[LISTED ENTRIES Boundary: Start]

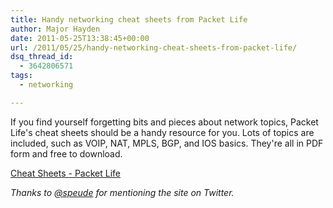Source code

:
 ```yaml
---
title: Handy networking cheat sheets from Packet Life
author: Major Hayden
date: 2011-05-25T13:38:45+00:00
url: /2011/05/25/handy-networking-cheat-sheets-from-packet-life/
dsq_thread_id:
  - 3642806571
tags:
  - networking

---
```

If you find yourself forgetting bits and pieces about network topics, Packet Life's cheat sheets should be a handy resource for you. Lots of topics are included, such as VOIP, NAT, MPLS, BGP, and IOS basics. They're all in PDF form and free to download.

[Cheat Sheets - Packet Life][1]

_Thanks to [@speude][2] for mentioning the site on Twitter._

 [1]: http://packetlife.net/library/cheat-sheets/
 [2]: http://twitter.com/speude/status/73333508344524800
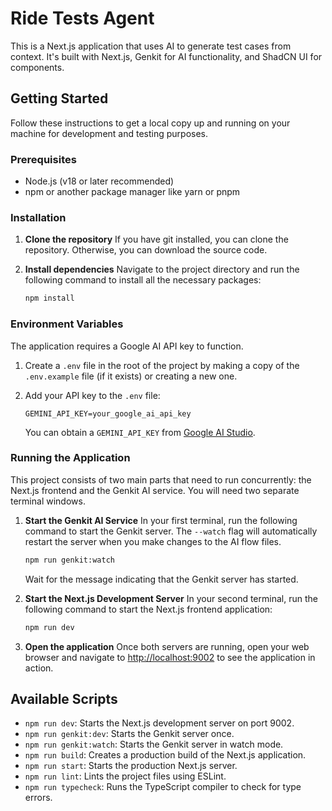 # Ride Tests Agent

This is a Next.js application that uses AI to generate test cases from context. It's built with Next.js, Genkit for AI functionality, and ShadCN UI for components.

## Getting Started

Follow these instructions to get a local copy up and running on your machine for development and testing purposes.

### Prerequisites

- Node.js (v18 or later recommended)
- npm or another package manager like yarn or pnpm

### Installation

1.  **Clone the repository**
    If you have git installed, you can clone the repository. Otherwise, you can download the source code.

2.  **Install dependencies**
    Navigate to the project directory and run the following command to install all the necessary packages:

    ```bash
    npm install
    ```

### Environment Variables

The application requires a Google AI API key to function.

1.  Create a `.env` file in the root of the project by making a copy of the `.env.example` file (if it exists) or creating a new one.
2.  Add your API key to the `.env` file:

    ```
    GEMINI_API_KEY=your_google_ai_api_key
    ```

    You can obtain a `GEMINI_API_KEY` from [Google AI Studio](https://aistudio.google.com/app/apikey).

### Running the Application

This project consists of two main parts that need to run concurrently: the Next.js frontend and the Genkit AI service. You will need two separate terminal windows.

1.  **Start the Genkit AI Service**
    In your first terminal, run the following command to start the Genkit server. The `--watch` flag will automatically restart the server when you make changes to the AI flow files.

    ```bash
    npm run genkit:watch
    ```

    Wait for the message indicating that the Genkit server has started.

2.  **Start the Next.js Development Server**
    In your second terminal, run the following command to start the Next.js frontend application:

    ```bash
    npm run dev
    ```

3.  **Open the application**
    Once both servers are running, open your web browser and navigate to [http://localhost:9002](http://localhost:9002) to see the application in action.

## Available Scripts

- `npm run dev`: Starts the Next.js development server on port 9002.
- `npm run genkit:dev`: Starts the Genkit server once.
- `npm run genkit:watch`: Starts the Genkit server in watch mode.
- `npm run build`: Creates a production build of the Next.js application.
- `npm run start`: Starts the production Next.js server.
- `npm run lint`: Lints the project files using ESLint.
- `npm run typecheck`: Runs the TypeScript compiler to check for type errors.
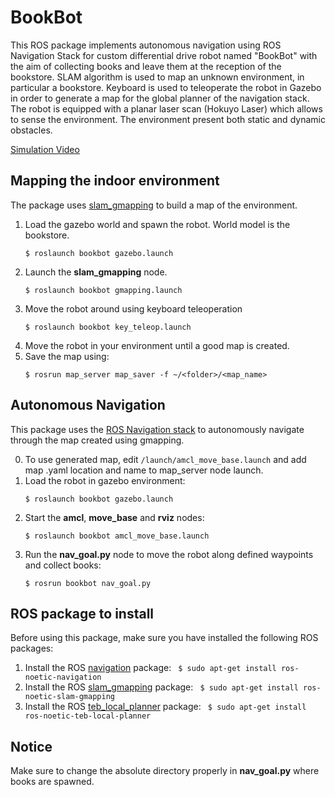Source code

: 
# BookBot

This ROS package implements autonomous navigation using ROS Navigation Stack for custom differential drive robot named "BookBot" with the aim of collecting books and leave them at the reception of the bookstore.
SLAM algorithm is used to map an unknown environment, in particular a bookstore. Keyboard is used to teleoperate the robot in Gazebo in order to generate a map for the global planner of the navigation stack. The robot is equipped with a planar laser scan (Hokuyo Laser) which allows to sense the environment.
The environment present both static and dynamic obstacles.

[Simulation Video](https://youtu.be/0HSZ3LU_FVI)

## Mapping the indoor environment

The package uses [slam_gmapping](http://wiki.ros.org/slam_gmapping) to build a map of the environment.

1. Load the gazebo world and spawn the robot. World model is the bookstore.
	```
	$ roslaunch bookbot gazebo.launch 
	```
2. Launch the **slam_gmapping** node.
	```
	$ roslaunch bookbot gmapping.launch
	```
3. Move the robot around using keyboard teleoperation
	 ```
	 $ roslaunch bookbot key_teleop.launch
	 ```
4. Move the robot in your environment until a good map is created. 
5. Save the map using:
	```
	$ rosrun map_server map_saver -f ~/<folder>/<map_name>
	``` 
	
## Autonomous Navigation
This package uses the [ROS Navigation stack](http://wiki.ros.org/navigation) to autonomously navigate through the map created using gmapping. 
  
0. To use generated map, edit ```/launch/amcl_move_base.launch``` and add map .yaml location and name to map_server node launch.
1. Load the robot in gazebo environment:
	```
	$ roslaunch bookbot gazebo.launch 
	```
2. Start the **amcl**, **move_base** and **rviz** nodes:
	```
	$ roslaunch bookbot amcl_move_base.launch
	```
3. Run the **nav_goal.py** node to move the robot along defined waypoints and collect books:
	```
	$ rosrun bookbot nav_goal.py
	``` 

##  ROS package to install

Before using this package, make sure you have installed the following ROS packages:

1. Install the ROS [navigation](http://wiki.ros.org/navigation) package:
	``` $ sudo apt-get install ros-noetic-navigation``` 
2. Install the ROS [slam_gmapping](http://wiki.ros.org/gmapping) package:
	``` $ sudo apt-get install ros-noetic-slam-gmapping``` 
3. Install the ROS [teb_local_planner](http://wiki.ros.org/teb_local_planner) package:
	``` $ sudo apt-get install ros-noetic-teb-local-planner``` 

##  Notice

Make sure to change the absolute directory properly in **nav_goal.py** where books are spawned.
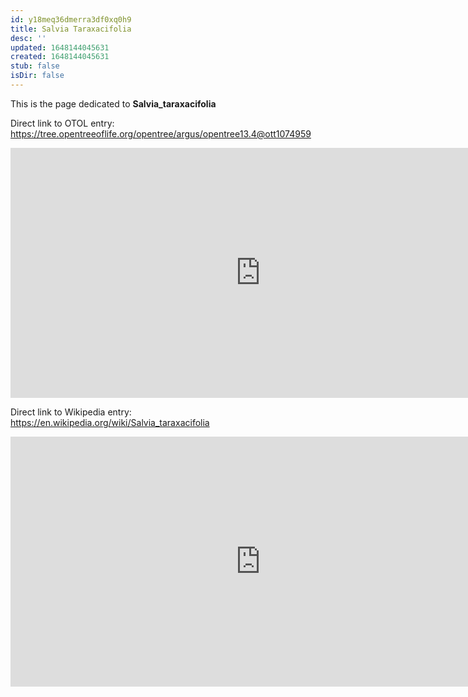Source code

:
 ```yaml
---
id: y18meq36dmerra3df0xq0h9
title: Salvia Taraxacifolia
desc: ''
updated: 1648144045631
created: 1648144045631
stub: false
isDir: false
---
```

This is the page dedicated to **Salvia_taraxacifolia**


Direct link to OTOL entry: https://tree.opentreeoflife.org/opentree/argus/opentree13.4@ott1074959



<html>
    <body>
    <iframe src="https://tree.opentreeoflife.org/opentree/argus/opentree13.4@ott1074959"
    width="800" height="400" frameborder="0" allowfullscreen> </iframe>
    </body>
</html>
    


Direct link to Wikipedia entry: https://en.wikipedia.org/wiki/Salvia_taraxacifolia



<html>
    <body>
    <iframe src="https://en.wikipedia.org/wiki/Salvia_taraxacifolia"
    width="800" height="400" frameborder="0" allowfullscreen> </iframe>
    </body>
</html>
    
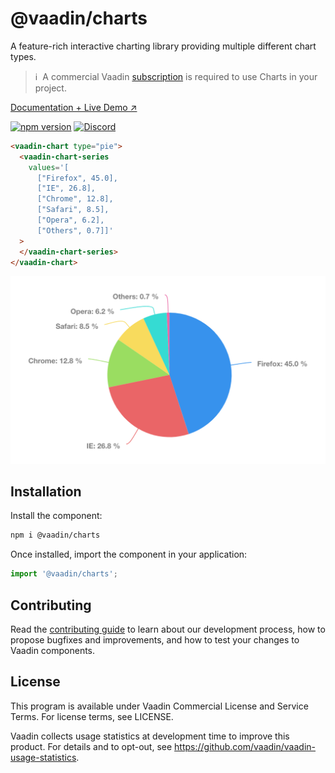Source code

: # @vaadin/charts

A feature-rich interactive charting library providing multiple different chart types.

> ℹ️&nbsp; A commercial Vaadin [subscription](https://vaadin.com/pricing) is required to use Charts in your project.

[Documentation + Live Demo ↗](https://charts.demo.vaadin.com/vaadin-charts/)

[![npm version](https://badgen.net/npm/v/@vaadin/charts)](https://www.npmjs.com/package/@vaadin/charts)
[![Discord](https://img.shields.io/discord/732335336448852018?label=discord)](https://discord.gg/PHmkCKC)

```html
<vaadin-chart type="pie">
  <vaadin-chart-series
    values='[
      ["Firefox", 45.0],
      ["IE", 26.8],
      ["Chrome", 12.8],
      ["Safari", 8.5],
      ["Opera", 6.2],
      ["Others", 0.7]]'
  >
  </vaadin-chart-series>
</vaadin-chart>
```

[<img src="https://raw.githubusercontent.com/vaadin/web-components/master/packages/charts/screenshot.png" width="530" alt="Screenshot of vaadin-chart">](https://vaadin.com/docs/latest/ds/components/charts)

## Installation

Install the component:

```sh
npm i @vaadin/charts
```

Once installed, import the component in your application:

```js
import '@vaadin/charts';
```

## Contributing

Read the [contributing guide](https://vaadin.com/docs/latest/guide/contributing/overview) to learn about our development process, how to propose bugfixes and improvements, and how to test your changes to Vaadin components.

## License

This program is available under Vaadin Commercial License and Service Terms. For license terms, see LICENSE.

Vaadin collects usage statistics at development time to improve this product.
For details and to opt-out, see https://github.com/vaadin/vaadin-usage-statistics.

[LISTED ENTRIES Boundary: End]

WORK REQUEST →
Could you return the entire listing above verbatim while dropping each picture?

TASK OUTPUT →
Source code

:
 ```yaml
---
title: Handy networking cheat sheets from Packet Life
author: Major Hayden
date: 2011-05-25T13:38:45+00:00
url: /2011/05/25/handy-networking-cheat-sheets-from-packet-life/
dsq_thread_id:
  - 3642806571
tags:
  - networking

---
```

If you find yourself forgetting bits and pieces about network topics, Packet Life's cheat sheets should be a handy resource for you. Lots of topics are included, such as VOIP, NAT, MPLS, BGP, and IOS basics. They're all in PDF form and free to download.

[Cheat Sheets - Packet Life][1]

_Thanks to [@speude][2] for mentioning the site on Twitter._

 [1]: http://packetlife.net/library/cheat-sheets/
 [2]: http://twitter.com/speude/status/73333508344524800
 # Ride Tests Agent

This is a Next.js application that uses AI to generate test cases from context. It's built with Next.js, Genkit for AI functionality, and ShadCN UI for components.

## Getting Started

Follow these instructions to get a local copy up and running on your machine for development and testing purposes.

### Prerequisites

- Node.js (v18 or later recommended)
- npm or another package manager like yarn or pnpm

### Installation

1.  **Clone the repository**
    If you have git installed, you can clone the repository. Otherwise, you can download the source code.

2.  **Install dependencies**
    Navigate to the project directory and run the following command to install all the necessary packages:

    ```bash
    npm install
    ```

### Environment Variables

The application requires a Google AI API key to function.

1.  Create a `.env` file in the root of the project by making a copy of the `.env.example` file (if it exists) or creating a new one.
2.  Add your API key to the `.env` file:

    ```
    GEMINI_API_KEY=your_google_ai_api_key
    ```

    You can obtain a `GEMINI_API_KEY` from [Google AI Studio](https://aistudio.google.com/app/apikey).

### Running the Application

This project consists of two main parts that need to run concurrently: the Next.js frontend and the Genkit AI service. You will need two separate terminal windows.

1.  **Start the Genkit AI Service**
    In your first terminal, run the following command to start the Genkit server. The `--watch` flag will automatically restart the server when you make changes to the AI flow files.

    ```bash
    npm run genkit:watch
    ```

    Wait for the message indicating that the Genkit server has started.

2.  **Start the Next.js Development Server**
    In your second terminal, run the following command to start the Next.js frontend application:

    ```bash
    npm run dev
    ```

3.  **Open the application**
    Once both servers are running, open your web browser and navigate to [http://localhost:9002](http://localhost:9002) to see the application in action.

## Available Scripts

- `npm run dev`: Starts the Next.js development server on port 9002.
- `npm run genkit:dev`: Starts the Genkit server once.
- `npm run genkit:watch`: Starts the Genkit server in watch mode.
- `npm run build`: Creates a production build of the Next.js application.
- `npm run start`: Starts the production Next.js server.
- `npm run lint`: Lints the project files using ESLint.
- `npm run typecheck`: Runs the TypeScript compiler to check for type errors.
Source code

: 
# BookBot

This ROS package implements autonomous navigation using ROS Navigation Stack for custom differential drive robot named "BookBot" with the aim of collecting books and leave them at the reception of the bookstore.
SLAM algorithm is used to map an unknown environment, in particular a bookstore. Keyboard is used to teleoperate the robot in Gazebo in order to generate a map for the global planner of the navigation stack. The robot is equipped with a planar laser scan (Hokuyo Laser) which allows to sense the environment.
The environment present both static and dynamic obstacles.

[Simulation Video](https://youtu.be/0HSZ3LU_FVI)

## Mapping the indoor environment

The package uses [slam_gmapping](http://wiki.ros.org/slam_gmapping) to build a map of the environment.

1. Load the gazebo world and spawn the robot. World model is the bookstore.
	```
	$ roslaunch bookbot gazebo.launch 
	```
2. Launch the **slam_gmapping** node.
	```
	$ roslaunch bookbot gmapping.launch
	```
3. Move the robot around using keyboard teleoperation
	 ```
	 $ roslaunch bookbot key_teleop.launch
	 ```
4. Move the robot in your environment until a good map is created. 
5. Save the map using:
	```
	$ rosrun map_server map_saver -f ~/<folder>/<map_name>
	``` 
	
## Autonomous Navigation
This package uses the [ROS Navigation stack](http://wiki.ros.org/navigation) to autonomously navigate through the map created using gmapping. 
  
0. To use generated map, edit ```/launch/amcl_move_base.launch``` and add map .yaml location and name to map_server node launch.
1. Load the robot in gazebo environment:
	```
	$ roslaunch bookbot gazebo.launch 
	```
2. Start the **amcl**, **move_base** and **rviz** nodes:
	```
	$ roslaunch bookbot amcl_move_base.launch
	```
3. Run the **nav_goal.py** node to move the robot along defined waypoints and collect books:
	```
	$ rosrun bookbot nav_goal.py
	``` 

##  ROS package to install

Before using this package, make sure you have installed the following ROS packages:

1. Install the ROS [navigation](http://wiki.ros.org/navigation) package:
	``` $ sudo apt-get install ros-noetic-navigation``` 
2. Install the ROS [slam_gmapping](http://wiki.ros.org/gmapping) package:
	``` $ sudo apt-get install ros-noetic-slam-gmapping``` 
3. Install the ROS [teb_local_planner](http://wiki.ros.org/teb_local_planner) package:
	``` $ sudo apt-get install ros-noetic-teb-local-planner``` 

##  Notice

Make sure to change the absolute directory properly in **nav_goal.py** where books are spawned.
Source code

:
 ```yaml
---
id: y18meq36dmerra3df0xq0h9
title: Salvia Taraxacifolia
desc: ''
updated: 1648144045631
created: 1648144045631
stub: false
isDir: false
---
```

This is the page dedicated to **Salvia_taraxacifolia**


Direct link to OTOL entry: https://tree.opentreeoflife.org/opentree/argus/opentree13.4@ott1074959



<html>
    <body>
    <iframe src="https://tree.opentreeoflife.org/opentree/argus/opentree13.4@ott1074959"
    width="800" height="400" frameborder="0" allowfullscreen> </iframe>
    </body>
</html>
    


Direct link to Wikipedia entry: https://en.wikipedia.org/wiki/Salvia_taraxacifolia



<html>
    <body>
    <iframe src="https://en.wikipedia.org/wiki/Salvia_taraxacifolia"
    width="800" height="400" frameborder="0" allowfullscreen> </iframe>
    </body>
</html>
    
Source code

: # @vaadin/charts

A feature-rich interactive charting library providing multiple different chart types.

> ℹ️&nbsp; A commercial Vaadin [subscription](https://vaadin.com/pricing) is required to use Charts in your project.

[Documentation + Live Demo ↗](https://charts.demo.vaadin.com/vaadin-charts/)

[![npm version](https://badgen.net/npm/v/@vaadin/charts)](https://www.npmjs.com/package/@vaadin/charts)
[![Discord](https://img.shields.io/discord/732335336448852018?label=discord)](https://discord.gg/PHmkCKC)

```html
<vaadin-chart type="pie">
  <vaadin-chart-series
    values='[
      ["Firefox", 45.0],
      ["IE", 26.8],
      ["Chrome", 12.8],
      ["Safari", 8.5],
      ["Opera", 6.2],
      ["Others", 0.7]]'
  >
  </vaadin-chart-series>
</vaadin-chart>
```

[<img src="https://raw.githubusercontent.com/vaadin/web-components/master/packages/charts/screenshot.png" width="530" alt="Screenshot of vaadin-chart">](https://vaadin.com/docs/latest/ds/components/charts)

## Installation

Install the component:

```sh
npm i @vaadin/charts
```

Once installed, import the component in your application:

```js
import '@vaadin/charts';
```

## Contributing

Read the [contributing guide](https://vaadin.com/docs/latest/guide/contributing/overview) to learn about our development process, how to propose bugfixes and improvements, and how to test your changes to Vaadin components.

## License

This program is available under Vaadin Commercial License and Service Terms. For license terms, see LICENSE.

Vaadin collects usage statistics at development time to improve this product.
For details and to opt-out, see https://github.com/vaadin/vaadin-usage-statistics.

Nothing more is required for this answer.